-- Given information follows --

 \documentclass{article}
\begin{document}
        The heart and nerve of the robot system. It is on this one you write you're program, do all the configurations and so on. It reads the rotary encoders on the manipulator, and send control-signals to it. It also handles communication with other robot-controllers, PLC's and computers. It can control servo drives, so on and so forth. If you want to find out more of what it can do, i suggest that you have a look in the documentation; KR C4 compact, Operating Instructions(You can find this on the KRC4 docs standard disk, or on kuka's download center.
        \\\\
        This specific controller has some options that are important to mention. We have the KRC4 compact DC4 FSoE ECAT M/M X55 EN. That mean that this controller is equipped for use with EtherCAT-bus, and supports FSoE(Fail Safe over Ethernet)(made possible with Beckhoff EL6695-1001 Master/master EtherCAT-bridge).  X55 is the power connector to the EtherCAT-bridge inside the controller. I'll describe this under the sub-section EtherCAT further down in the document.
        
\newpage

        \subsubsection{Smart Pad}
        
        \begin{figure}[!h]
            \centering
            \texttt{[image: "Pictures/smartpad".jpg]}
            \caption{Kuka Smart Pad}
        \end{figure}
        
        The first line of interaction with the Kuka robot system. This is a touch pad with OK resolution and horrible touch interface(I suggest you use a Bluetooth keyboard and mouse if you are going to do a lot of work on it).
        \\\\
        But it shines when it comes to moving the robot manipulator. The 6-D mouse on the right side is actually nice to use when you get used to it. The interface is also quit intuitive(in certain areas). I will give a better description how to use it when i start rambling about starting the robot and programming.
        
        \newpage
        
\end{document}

-- Given information concluded --

Aim of the task -> The records above should be repeated exactly. Print them all.

Response box ->
 \documentclass{article}
\begin{document}
        The heart and nerve of the robot system. It is on this one you write you're program, do all the configurations and so on. It reads the rotary encoders on the manipulator, and send control-signals to it. It also handles communication with other robot-controllers, PLC's and computers. It can control servo drives, so on and so forth. If you want to find out more of what it can do, i suggest that you have a look in the documentation; KR C4 compact, Operating Instructions(You can find this on the KRC4 docs standard disk, or on kuka's download center.
        \\\\
        This specific controller has some options that are important to mention. We have the KRC4 compact DC4 FSoE ECAT M/M X55 EN. That mean that this controller is equipped for use with EtherCAT-bus, and supports FSoE(Fail Safe over Ethernet)(made possible with Beckhoff EL6695-1001 Master/master EtherCAT-bridge).  X55 is the power connector to the EtherCAT-bridge inside the controller. I'll describe this under the sub-section EtherCAT further down in the document.
        
\newpage

        \subsubsection{Smart Pad}
        
        \begin{figure}[!h]
            \centering
            \texttt{[image: "Pictures/smartpad".jpg]}
            \caption{Kuka Smart Pad}
        \end{figure}
        
        The first line of interaction with the Kuka robot system. This is a touch pad with OK resolution and horrible touch interface(I suggest you use a Bluetooth keyboard and mouse if you are going to do a lot of work on it).
        \\\\
        But it shines when it comes to moving the robot manipulator. The 6-D mouse on the right side is actually nice to use when you get used to it. The interface is also quit intuitive(in certain areas). I will give a better description how to use it when i start rambling about starting the robot and programming.
        
        \newpage
        
\end{document}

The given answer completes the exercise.